In mid-November 2012, only a couple of weeks after the launch of Windows 8, Microsoft announced that the long-time head of the Windows division, Steven Sinofsky, was leaving the company. Since then, Sinofsky has been writing regularly on his own blog, called Learning by Shipping, and has also been teaching classes at Harvard.
Today, Sinofsky was the center of a Q&A at the Wall Street Journal's All Things Digital conference, where he talked for the first time in public since his departure from Microsoft about the reaction to the launch of Windows 8. When asked why the PC business continues to decline even after Windows 8's launch, Sinofsky stated that he felt that it was hard not to be happy about Microsoft selling 100 million licenses for the OS. At the same time, he said:
The industry is undergoing a tremendous amount of change. I think that is exciting and it means a lot of opportunity. It will take a long time for things to play out. It’s exciting but it means while it is going on you have to resist the urge to pick winners and losers. Things are just very different.

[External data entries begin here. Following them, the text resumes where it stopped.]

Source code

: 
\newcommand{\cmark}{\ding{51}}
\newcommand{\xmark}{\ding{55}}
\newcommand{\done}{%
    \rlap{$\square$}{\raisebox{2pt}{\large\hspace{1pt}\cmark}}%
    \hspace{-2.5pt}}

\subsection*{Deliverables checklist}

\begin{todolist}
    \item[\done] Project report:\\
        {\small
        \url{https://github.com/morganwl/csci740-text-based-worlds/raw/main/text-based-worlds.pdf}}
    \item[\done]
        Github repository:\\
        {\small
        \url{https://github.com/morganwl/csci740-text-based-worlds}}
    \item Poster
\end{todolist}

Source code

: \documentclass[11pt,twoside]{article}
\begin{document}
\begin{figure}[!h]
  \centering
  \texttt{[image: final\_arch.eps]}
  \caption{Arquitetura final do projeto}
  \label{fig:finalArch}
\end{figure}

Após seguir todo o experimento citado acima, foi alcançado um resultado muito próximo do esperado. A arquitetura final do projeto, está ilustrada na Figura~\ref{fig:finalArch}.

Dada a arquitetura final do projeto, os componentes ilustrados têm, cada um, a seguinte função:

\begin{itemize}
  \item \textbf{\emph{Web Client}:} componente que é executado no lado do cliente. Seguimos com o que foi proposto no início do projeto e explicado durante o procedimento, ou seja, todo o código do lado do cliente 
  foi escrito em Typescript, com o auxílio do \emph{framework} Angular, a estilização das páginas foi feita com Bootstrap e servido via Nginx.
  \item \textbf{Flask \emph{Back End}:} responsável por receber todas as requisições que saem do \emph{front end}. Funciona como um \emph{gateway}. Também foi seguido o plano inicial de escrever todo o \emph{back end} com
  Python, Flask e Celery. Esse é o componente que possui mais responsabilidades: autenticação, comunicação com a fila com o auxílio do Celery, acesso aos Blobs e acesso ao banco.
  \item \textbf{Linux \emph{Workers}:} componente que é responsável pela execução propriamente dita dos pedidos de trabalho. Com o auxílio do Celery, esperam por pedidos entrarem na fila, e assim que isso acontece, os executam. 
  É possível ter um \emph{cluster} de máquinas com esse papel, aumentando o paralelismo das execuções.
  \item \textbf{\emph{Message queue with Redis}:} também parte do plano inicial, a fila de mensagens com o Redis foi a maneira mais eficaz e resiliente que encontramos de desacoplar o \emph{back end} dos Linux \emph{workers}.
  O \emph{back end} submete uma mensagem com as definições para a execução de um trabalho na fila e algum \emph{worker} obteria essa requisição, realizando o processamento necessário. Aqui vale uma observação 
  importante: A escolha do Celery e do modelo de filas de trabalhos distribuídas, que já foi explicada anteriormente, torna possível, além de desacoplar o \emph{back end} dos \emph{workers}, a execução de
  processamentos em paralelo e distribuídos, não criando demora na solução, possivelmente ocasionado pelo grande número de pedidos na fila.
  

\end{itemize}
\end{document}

Sinofsky also said he helped to push Microsoft to sell its own PC hardware in the form of the Surface devices and even held a Surface RT tablet on stage during the Q&A. He also uses devices from other companies and held up his own HTC One smartphone, saying that the Android device was "amazing in its openness and all its variety."
As far as what he would like to do next, Sinofsky stated that he is still on what many people would consider to be a sabbatical, adding, "I’m not in a big rush."